1. Chinese Workers Need to Be More Creative
China is known to produce hundreds of thousands of highly educated graduates each year, but are they creative? Many would say they simply aren’t. Perhaps that shouldn’t come as too much of a surprise in a communist controlled country where free speech is neither valued nor encouraged. Are these the type of people who can create products like those of Apple, Google, Facebook or Amazon? As the Chinese economy pivots more towards consumer spend and with less focus being placed on growth from mass manufacturing, China needs to see growth in the creative industries; and not only to drive up GDP, but to service this shift to a consumer economy.

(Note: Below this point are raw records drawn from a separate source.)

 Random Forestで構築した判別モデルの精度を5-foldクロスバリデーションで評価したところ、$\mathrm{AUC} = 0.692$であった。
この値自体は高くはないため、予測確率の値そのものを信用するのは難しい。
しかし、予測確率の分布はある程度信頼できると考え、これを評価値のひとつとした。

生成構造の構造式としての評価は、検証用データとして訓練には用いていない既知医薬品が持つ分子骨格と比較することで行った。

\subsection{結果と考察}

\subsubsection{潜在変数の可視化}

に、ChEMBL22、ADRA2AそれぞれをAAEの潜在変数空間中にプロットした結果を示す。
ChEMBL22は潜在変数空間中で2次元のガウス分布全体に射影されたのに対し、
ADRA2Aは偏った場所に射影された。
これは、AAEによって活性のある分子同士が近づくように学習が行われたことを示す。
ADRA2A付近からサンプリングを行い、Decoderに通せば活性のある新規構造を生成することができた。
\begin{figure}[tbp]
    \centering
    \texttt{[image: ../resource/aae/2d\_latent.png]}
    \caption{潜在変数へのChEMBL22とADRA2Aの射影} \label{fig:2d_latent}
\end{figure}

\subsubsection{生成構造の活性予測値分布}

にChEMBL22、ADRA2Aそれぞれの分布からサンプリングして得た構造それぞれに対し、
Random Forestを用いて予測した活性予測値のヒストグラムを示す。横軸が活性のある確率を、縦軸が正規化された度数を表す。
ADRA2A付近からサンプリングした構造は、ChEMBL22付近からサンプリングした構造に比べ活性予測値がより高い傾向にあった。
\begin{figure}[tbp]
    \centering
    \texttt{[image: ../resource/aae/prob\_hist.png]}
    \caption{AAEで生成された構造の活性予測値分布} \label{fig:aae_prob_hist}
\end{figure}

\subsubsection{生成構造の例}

2. It’s Getting Harder to Find Jobs
When your economy is growing at an eye-watering pace, it’s not difficult to find a job. It might be a job on a production line paying a dollar an hour, but it’s a job. But that’s not the kind of job these graduates want. The Chinese government can crack down on free speech and crank up their internet filter as much as they like, but these young professionals know of the world beyond the wall. And if they struggle to find jobs at home, and they increasingly are, will this generation pass up the opportunity of working abroad?

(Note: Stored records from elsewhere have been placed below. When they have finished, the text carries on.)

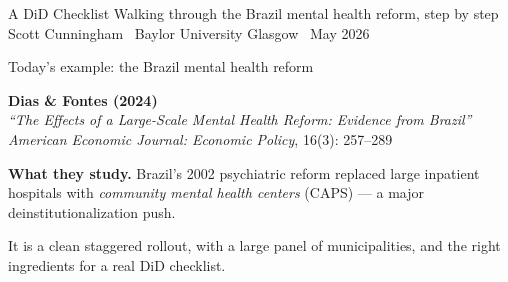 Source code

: \documentclass[aspectratio=169,12pt,t]{beamer}
\begin{document}

\remixtitleframe
  {A DiD Checklist}
  {Walking through the Brazil mental health reform, step by step}
  {Scott Cunningham \textperiodcentered\ Baylor University}
  {Glasgow \textperiodcentered\ May 2026}


\begin{frame}{Today's example: the Brazil mental health reform}
\vspace{0.5cm}

\textbf{Dias \& Fontes (2024)} \\
\textit{``The Effects of a Large-Scale Mental Health Reform: Evidence from Brazil''} \\
\textit{American Economic Journal: Economic Policy}, 16(3): 257--289

\vspace{0.7cm}

\textbf{What they study.} \;Brazil's 2002 psychiatric reform replaced large inpatient hospitals with \textit{community mental health centers} (CAPS) --- a major deinstitutionalization push.

\vspace{0.4cm}

 \;It is a clean staggered rollout, with a large panel of municipalities, and the right ingredients for a real DiD checklist.
\end{frame}
\end{document}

3. Can They Change Fast Enough?
Much has been said of the rapid pace of change in China economically, but in order to progress to a consumer economy with a vibrant creative industry base, something has to change. This change has started, as a recent analysis from Lloyds recently reported (full reports and latest news on China here). The problem is that something is not going to be as easy as a new five year plan. Creativity requires one key thing: freedom. And in China, that’s a very rare commodity. Their education system also needs an overhaul. Can a system that doesn’t promote students to think differently really produce graduates with the skills their economy so badly needs? Not without a lobotomy.
Without a major infusion of creativity in the Chinese workforce, more and more Chinese nationals will leave for an education elsewhere (in the West) and many of them will not return to help shape the economy of their homeland. When Chinese policymakers realise the severity of the issue is one thing. Dealing with it is another.